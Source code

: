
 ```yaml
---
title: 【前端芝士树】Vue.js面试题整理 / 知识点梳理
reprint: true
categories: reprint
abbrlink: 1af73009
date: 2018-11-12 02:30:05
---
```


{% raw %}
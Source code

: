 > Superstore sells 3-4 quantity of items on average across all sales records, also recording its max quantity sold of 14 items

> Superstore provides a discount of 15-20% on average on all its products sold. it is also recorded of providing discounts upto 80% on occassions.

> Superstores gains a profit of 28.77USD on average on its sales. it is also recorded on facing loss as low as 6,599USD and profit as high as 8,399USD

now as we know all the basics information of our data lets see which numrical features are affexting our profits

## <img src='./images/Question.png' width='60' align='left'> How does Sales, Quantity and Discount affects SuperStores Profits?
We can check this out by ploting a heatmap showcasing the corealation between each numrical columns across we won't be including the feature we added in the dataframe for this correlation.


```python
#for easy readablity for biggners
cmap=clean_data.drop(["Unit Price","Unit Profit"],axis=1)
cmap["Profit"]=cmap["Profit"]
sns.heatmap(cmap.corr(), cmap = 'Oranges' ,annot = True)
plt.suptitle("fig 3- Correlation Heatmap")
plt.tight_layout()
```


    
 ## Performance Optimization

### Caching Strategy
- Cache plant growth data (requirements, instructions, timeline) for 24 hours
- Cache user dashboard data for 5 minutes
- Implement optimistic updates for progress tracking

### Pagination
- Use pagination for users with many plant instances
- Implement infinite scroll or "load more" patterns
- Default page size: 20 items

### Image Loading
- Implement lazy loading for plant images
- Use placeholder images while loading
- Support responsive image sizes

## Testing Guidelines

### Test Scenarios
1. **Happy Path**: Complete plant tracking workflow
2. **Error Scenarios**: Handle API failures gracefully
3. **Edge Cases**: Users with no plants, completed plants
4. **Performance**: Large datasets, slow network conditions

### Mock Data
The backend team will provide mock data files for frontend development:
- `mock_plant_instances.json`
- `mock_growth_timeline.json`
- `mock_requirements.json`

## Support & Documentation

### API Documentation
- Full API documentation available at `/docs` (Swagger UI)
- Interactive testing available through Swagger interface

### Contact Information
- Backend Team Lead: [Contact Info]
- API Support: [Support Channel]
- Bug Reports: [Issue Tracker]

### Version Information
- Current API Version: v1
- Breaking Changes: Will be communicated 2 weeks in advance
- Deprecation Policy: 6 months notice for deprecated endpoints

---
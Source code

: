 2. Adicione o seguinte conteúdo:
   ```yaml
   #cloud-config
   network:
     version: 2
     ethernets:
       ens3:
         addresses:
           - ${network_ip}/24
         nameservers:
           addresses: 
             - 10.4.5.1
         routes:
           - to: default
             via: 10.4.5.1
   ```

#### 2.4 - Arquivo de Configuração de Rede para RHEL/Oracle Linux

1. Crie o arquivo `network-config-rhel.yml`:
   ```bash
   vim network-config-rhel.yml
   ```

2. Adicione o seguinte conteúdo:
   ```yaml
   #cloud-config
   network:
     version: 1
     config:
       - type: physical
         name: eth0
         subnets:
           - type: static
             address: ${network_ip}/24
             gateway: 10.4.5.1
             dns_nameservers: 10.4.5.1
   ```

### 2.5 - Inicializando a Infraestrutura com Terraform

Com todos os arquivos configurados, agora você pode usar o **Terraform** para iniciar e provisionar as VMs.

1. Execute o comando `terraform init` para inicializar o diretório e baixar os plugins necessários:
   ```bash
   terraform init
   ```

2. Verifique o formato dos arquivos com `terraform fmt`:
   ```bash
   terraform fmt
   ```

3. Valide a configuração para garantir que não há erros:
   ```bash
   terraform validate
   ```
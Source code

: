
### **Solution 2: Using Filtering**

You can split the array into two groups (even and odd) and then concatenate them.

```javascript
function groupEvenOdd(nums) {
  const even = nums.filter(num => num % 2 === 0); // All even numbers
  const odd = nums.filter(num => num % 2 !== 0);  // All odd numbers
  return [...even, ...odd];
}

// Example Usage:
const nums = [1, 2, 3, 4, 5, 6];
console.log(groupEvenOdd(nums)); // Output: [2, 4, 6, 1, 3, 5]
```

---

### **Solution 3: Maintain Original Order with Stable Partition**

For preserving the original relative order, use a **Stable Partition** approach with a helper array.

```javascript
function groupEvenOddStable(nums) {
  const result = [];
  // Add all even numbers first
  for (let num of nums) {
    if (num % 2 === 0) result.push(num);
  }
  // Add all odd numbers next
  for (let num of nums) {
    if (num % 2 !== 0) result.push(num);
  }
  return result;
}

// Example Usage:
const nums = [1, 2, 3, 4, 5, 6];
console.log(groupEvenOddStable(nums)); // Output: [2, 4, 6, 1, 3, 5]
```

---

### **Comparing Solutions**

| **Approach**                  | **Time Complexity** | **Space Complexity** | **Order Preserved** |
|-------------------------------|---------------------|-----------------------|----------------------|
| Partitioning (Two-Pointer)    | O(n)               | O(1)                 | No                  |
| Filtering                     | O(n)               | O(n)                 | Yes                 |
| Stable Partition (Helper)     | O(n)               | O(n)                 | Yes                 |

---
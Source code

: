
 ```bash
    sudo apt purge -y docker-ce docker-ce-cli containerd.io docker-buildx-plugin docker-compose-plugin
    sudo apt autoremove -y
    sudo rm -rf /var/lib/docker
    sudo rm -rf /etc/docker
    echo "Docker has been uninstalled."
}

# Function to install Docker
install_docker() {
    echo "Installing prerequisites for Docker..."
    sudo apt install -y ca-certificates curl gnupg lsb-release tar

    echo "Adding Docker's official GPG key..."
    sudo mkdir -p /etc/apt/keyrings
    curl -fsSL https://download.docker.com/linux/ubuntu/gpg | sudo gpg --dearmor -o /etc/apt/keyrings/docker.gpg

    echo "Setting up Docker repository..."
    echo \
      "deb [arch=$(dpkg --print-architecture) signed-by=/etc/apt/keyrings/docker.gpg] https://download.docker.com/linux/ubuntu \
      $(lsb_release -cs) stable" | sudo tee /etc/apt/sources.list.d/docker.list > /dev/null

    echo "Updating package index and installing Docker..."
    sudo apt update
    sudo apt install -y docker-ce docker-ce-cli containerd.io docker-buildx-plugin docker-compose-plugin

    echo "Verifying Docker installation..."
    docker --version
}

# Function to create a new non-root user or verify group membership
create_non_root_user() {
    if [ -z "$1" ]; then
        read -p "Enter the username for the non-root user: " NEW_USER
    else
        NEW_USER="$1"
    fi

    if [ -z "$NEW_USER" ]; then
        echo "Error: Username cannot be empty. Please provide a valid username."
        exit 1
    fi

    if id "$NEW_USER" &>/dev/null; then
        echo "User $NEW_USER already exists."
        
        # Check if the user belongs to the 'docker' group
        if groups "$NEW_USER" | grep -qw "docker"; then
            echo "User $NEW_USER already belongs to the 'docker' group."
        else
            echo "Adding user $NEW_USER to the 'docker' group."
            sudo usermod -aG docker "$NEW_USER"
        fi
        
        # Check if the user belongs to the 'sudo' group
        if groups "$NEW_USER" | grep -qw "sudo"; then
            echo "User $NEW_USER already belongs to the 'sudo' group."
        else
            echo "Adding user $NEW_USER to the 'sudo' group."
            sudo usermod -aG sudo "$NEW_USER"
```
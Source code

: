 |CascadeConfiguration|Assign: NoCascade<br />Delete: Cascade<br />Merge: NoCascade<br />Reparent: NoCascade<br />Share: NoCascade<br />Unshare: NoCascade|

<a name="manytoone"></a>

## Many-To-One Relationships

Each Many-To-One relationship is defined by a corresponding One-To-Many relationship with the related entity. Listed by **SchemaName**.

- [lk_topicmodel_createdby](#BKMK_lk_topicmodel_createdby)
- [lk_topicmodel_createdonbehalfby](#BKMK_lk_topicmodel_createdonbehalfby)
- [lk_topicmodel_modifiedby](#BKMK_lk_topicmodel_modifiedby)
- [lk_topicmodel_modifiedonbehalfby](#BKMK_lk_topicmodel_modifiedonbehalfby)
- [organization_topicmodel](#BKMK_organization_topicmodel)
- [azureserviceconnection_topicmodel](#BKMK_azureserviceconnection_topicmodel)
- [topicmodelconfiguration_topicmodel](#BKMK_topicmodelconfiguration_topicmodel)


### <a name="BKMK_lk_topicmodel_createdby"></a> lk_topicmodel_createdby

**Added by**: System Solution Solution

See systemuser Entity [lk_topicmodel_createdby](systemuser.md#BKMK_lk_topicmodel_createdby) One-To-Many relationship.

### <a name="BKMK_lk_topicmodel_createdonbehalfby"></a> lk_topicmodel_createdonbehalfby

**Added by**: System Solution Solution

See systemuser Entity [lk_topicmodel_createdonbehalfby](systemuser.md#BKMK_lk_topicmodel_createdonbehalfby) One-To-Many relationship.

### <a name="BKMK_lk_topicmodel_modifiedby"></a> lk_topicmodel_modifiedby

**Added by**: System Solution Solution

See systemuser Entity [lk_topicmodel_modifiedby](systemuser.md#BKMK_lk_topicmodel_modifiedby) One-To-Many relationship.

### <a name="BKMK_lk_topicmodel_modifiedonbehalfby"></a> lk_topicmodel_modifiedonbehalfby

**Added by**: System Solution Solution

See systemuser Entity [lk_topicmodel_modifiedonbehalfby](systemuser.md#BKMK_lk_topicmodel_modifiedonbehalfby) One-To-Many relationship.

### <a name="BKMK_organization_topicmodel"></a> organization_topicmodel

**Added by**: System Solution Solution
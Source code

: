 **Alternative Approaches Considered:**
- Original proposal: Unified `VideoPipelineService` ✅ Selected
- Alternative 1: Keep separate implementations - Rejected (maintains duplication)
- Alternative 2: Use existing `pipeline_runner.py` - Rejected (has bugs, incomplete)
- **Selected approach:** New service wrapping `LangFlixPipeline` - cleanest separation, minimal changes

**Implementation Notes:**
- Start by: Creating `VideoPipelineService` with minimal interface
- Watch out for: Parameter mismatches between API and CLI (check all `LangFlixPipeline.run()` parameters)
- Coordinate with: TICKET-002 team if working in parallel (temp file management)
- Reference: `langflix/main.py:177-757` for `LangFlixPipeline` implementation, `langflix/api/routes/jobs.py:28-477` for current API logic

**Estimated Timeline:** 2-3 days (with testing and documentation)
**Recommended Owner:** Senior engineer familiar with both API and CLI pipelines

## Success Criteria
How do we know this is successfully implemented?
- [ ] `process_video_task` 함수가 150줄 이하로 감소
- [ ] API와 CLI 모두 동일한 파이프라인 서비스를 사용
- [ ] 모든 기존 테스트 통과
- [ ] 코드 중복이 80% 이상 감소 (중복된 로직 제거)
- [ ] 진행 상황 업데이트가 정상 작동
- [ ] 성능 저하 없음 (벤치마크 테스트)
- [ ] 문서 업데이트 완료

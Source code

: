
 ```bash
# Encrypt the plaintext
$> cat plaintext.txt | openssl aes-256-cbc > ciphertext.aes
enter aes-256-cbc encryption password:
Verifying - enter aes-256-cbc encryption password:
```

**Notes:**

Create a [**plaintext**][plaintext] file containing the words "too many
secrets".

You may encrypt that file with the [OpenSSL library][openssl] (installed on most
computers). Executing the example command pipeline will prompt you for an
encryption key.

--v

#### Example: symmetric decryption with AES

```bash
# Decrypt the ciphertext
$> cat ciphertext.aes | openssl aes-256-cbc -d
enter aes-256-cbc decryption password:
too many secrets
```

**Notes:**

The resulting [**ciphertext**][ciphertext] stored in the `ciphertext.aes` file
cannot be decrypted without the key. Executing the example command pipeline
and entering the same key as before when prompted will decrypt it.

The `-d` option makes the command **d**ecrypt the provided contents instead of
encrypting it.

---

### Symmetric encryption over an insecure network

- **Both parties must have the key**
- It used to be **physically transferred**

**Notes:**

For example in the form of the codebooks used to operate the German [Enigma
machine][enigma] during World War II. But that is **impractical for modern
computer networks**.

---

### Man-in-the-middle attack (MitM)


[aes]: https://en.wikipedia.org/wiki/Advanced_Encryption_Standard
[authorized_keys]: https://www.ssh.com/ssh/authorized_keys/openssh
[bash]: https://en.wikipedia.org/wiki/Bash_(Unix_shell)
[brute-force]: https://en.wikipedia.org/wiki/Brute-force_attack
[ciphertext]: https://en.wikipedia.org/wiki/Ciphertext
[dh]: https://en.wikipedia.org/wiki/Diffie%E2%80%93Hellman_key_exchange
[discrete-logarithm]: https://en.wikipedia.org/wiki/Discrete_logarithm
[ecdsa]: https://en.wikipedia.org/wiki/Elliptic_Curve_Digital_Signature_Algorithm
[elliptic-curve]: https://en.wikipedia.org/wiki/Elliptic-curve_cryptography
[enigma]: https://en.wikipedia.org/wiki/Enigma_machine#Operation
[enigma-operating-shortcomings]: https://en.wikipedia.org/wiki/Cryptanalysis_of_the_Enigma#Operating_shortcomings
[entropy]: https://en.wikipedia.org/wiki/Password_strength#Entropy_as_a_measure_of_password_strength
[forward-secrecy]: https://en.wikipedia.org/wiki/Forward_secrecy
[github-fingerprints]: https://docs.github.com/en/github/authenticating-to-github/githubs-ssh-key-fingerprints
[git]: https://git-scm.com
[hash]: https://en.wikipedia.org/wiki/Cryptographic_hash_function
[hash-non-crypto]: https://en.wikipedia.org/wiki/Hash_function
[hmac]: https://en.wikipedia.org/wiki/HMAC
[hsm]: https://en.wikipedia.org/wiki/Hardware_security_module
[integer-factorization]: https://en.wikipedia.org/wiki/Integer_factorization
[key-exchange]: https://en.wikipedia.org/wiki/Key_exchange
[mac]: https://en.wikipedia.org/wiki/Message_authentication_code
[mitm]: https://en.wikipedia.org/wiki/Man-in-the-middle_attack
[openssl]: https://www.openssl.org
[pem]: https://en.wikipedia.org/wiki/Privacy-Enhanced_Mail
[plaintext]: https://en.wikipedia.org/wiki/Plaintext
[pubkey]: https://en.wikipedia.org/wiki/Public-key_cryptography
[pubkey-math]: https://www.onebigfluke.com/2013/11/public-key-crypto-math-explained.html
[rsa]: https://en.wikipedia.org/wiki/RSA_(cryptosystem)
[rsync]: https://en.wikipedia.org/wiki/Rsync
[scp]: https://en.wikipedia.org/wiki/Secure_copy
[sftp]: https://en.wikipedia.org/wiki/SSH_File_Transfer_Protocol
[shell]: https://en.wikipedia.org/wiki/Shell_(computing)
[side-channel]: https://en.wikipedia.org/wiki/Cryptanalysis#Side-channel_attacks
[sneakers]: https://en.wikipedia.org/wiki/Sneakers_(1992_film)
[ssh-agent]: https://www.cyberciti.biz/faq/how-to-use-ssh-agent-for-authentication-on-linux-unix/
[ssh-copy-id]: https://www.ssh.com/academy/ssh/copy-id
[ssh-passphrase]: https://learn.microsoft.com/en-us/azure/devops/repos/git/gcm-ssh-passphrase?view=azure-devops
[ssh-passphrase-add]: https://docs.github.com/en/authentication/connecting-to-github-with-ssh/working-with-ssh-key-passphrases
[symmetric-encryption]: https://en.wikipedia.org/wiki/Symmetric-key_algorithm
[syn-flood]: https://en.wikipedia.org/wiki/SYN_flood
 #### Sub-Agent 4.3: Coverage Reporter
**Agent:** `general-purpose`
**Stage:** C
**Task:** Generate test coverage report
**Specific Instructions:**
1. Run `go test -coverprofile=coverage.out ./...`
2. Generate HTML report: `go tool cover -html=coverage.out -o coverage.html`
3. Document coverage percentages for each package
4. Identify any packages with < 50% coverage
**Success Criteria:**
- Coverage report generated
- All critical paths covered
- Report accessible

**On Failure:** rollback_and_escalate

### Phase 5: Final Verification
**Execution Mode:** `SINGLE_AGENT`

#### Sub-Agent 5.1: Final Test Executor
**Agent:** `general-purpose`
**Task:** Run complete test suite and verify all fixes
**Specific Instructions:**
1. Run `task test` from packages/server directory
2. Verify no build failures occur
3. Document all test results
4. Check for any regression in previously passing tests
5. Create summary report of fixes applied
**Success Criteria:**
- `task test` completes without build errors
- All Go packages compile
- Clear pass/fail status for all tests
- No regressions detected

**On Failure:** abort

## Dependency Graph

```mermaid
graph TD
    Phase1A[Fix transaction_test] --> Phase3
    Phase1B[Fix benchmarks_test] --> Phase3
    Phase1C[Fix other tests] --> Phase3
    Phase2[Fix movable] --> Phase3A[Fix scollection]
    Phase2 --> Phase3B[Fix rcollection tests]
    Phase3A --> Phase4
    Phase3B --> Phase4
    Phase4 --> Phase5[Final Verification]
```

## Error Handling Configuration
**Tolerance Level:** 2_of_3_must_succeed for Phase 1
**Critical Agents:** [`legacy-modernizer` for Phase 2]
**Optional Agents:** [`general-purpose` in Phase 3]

Exercise requirements.
From the listing above, repeat exactly the lines starting at the line that includes "## Performance Optimization" and ending at the line that includes "### Pagination", with nothing outside that span.

Expected answer.
 ## Performance Optimization

### Caching Strategy
- Cache plant growth data (requirements, instructions, timeline) for 24 hours
- Cache user dashboard data for 5 minutes
- Implement optimistic updates for progress tracking

### Pagination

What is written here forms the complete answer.